▶ [WORK INSTRUCTIONS]: Print the line containing "#### @Bean으로 빈 생성 / 소멸 시 실행할 메서드 지정하기" and every later line of the records. Keep each one exactly as given, ending with the last.

▶ [EXTRACTED DATA]:
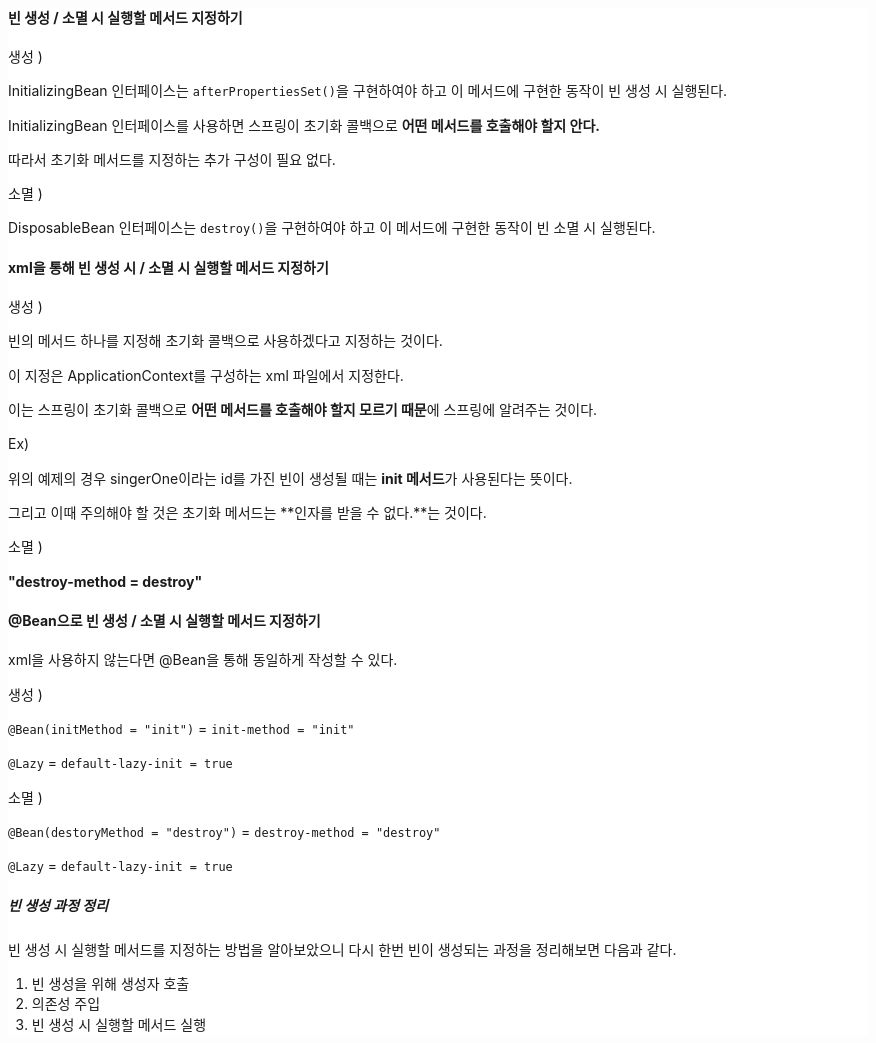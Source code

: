 #### 빈 생성 / 소멸 시 실행할 메서드 지정하기

생성 )

InitializingBean 인터페이스는 `afterPropertiesSet()`을 구현하여야 하고 이 메서드에 구현한 동작이 빈 생성 시 실행된다.

InitializingBean 인터페이스를 사용하면 스프링이 초기화 콜백으로 **어떤 메서드를 호출해야 할지 안다.**

따라서 초기화 메서드를  지정하는 추가 구성이 필요 없다.



소멸 )

DisposableBean 인터페이스는 `destroy()`을 구현하여야 하고 이 메서드에 구현한 동작이 빈 소멸 시 실행된다.

#### xml을 통해 빈 생성 시 / 소멸 시 실행할 메서드 지정하기

생성 )

빈의 메서드 하나를 지정해 초기화 콜백으로 사용하겠다고 지정하는 것이다.

이 지정은 ApplicationContext를 구성하는 xml 파일에서 지정한다.

이는 스프링이 초기화 콜백으로 **어떤 메서드를 호출해야 할지 모르기 때문**에 스프링에 알려주는 것이다.

Ex) 

위의 예제의 경우 singerOne이라는 id를 가진 빈이 생성될 때는 **init 메서드**가 사용된다는 뜻이다.

그리고 이때 주의해야 할 것은 초기화 메서드는  **인자를 받을 수 없다.**는 것이다.



소멸 )

**"destroy-method = destroy"**



#### @Bean으로 빈 생성 / 소멸 시 실행할 메서드 지정하기

xml을 사용하지 않는다면 @Bean을 통해 동일하게 작성할 수 있다.



생성 )

`@Bean(initMethod = "init")` =  `init-method = "init"`

`@Lazy` = `default-lazy-init = true`



소멸 )

`@Bean(destoryMethod = "destroy")` =  `destroy-method = "destroy"`

`@Lazy` = `default-lazy-init = true`



##### 빈 생성 과정 정리

빈 생성 시 실행할 메서드를 지정하는 방법을 알아보았으니 다시 한번 빈이 생성되는 과정을 정리해보면 다음과 같다.

1. 빈 생성을 위해 생성자 호출
2. 의존성 주입
3. 빈 생성 시 실행할 메서드 실행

▶ [RESPONSE BOX]:
#### @Bean으로 빈 생성 / 소멸 시 실행할 메서드 지정하기

xml을 사용하지 않는다면 @Bean을 통해 동일하게 작성할 수 있다.



생성 )

`@Bean(initMethod = "init")` =  `init-method = "init"`

`@Lazy` = `default-lazy-init = true`



소멸 )

`@Bean(destoryMethod = "destroy")` =  `destroy-method = "destroy"`

`@Lazy` = `default-lazy-init = true`



##### 빈 생성 과정 정리

빈 생성 시 실행할 메서드를 지정하는 방법을 알아보았으니 다시 한번 빈이 생성되는 과정을 정리해보면 다음과 같다.

1. 빈 생성을 위해 생성자 호출
2. 의존성 주입
3. 빈 생성 시 실행할 메서드 실행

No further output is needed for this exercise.